Aviation consultants project that Lindbergh Field, severely constrained by its solitary, truncated runway, will reach its flight capacity within the next seven to 14 years. Even sooner, Harbor Drive will exceed its vehicle capacity, creating surface gridlock and long delays for passengers trying to get to or from the airport. Even today, Harbor Drive can turn into a parking lot during less than peak travel periods.
San Diego is the only large city in America with a single-runway airfield. Many considerably smaller cities have multiple-runway airports. (Oakland and Cleveland, for example, have four runways each.)
Further hampering Lindbergh Field's capacity is its relatively short runway.
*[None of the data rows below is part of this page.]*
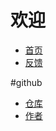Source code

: # 欢迎
  * [首页](README.md)
  * [反馈](https://taokuangmiddleschool.us.kg/pinglun.html)
 
#github
  * [仓库](https://github.com/txm404/txm4)
  * [作者](https://github.com/txm404)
At 9,400 feet, the runway is too short for a fully loaded Boeing 747 to take off. (When British Airways operated its San Diego-London service with a Boeing 747, the flight landed in Phoenix to take on a full load of fuel before starting the transAtlantic haul.)
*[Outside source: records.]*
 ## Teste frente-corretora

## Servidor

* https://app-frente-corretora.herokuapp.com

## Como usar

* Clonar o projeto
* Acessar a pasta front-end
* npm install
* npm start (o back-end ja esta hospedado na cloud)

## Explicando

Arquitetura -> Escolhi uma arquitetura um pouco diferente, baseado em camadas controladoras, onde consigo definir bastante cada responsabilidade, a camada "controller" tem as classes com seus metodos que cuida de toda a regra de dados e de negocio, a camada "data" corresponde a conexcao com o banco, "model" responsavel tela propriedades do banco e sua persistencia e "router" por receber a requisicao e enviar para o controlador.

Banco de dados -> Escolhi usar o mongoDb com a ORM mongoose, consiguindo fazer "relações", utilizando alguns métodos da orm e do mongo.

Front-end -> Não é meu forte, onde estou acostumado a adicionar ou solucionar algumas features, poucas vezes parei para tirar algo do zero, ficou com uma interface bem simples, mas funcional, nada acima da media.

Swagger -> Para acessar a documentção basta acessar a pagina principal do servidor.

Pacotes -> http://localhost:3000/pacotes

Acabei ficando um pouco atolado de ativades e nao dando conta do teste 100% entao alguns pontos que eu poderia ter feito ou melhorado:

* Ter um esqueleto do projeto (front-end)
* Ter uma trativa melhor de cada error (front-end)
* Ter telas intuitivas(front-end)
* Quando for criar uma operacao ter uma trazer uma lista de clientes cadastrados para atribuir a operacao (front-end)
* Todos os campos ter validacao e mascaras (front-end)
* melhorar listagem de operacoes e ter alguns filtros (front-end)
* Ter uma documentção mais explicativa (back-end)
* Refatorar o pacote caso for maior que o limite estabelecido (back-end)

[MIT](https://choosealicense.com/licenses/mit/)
What's more, there is no room at Lindbergh Field to add another full-length runway. At 661 acres, Lindbergh Field is the smallest major airport in the country. Indeed, a Federal Aviation Administration study singled out San Diego's airport as one of the most constricted in the nation, not just because of its limited acreage but also because of the surrounding terrain obstacles. (Point Loma rises sharply off the left wing during a standard jetliner takeoff.)
So, how are the San Diego County Regional Airport Authority and the San Diego Association of Governments responding to Lindbergh Field's rapidly approaching obsolescence? By preparing to pour billions of dollars more into the airport without increasing its flight capacity.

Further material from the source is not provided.